More about the Alaska Trip:

Channel 10 Breakfast: (6-9am weekdays in Australia)

March 26 segment on live TV talking about solar storms and my upcoming trip to the Great White North. As you watch this I will probably be on a plane high over the pacific.
PS a student recently told me that my hair to beard ratio is a bit off and watching this clip I tend to agree. However, it is still -20 C at night in Alaska so I’ll need all the insulation I can get.


  1. That sounds like an awesome job, at least for picking up a few of those things. First you get to build these balloons with the cameras, then trek around in the wilderness, then check out the video and try to make up smart sounding stuff with what you found there.

  2. Are most of the subscribers/viewers of this channel straight men? How come nobody has commented on how attractive Derek is? But I think he looks even hotter without the facial hair. Since we are talking about science, social science research has shown that men look best with stubbles (not full beard). Take note Derek darling.

  3. why do you use 'kilo' prefix if you talk about numbers that large? If you choose to use a prefix, 'zetta' could come in handy. People can't comprehend billion trillion more than 10^21.

  4. But the moon's recession is slowing down, so that number's probably off by several orders of magnitude. (Such rash calculations also give the moon as a mere 1.6 gigayears old).

    Interestingly enough, and unrelated to your question, the Moon is more affected by the Sun than the Earth, so it could really be classified as a co-planet of ours.

    “…to an observer in space the Moon
    must appear as a normal planet, traveling
    in an elliptical orbit with the Sun in one of
    the foci.” (Moore 2001)

  5. I'm not Derek, but I'll try to answer q1. The moon is moving away at about 4cm/year and, although it's not constant, let's use that. I assume by 'out of our vision' you mean with our eyes and not telescopes which could see it, well, at least to Pluto's orbit.

    The eye can see about 0.7 arc-minutes (0.01166.. degrees), meaning something 3474.2km wide would need to be about 17,061,979km away, or about .1 AU. At it's current rate, that would take about 4 million years.


  6. woah woah SF? where in SF? need a photographer? assistant? buddy? bodyguard?

    haha probably not but it would be cool to randomly see you around town!

  7. Great… I live in Alaska and i just found out about you last week. What city did you launch the balloon from?

  8. Correct me if I'm wrong, Sun flips its magnetic poles every 9-10 years that's when solar flare activity increases..

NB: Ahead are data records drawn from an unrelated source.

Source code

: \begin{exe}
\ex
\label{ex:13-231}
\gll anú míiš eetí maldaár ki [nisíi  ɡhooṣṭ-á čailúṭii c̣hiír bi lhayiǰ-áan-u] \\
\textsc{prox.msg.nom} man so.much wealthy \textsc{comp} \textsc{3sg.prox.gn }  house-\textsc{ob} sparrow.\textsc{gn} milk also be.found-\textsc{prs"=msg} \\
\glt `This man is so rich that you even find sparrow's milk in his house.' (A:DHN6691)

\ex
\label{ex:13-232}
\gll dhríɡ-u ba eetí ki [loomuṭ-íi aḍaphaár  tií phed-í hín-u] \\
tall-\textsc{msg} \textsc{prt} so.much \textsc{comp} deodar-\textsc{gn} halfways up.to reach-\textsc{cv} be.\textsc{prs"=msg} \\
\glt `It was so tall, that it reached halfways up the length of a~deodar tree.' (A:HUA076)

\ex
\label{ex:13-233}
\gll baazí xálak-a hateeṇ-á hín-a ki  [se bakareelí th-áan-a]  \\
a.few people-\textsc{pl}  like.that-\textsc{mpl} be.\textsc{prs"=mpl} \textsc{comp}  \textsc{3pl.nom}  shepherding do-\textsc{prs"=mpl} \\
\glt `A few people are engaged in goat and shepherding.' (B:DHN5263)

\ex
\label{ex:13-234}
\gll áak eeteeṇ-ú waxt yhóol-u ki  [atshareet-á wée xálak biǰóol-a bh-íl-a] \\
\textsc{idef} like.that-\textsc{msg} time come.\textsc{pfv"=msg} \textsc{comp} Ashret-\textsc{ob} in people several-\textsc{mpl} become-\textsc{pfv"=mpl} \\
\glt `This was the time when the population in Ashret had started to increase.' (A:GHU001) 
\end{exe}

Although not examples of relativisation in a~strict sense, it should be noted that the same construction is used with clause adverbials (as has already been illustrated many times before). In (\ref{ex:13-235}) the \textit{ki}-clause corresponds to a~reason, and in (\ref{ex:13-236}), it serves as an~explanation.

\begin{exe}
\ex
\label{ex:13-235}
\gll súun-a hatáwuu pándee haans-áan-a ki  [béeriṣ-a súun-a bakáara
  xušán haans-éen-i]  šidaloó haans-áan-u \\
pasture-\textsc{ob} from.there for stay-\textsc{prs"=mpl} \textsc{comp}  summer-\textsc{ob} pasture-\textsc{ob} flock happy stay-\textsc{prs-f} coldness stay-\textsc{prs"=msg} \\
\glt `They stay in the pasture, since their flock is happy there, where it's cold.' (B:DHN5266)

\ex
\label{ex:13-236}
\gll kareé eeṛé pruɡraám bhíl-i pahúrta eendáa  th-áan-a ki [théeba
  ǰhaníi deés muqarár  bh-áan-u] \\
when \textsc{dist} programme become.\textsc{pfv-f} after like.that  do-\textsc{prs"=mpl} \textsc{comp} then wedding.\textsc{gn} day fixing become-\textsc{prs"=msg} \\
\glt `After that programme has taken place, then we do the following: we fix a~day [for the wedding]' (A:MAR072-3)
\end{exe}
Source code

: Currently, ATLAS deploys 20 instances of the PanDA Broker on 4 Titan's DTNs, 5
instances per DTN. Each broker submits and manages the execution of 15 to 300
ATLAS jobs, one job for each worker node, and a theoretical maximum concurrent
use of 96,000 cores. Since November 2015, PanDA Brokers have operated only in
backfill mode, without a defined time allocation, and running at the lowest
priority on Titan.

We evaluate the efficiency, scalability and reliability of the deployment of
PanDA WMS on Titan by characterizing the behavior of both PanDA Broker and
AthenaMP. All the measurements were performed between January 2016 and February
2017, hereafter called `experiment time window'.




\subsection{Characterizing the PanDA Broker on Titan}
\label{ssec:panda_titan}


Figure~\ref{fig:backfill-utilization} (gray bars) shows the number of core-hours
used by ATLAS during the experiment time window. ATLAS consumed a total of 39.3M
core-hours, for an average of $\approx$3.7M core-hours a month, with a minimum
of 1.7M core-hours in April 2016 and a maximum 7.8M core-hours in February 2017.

  9. Hi there Derek, I'm currently beginning my HSC year in NSW, and I've been a big fan of Veritasium for a while now. I was wondering if you have any advice for an excited science nerd looking for possible career and study options from next year onward.

  10. just some days and haven't been on a lot lately because I've been out of town. I'm on my way to San Francisco tomorrow. Back in November!!

  11. I think it would take a long, long, long, long time for it to move a significant distance. In a couple billion years it might be twice as far away as it is now, but we'd probably still be able to see it. Next vid should be posted next week, but it will be tough because I'm on the road again.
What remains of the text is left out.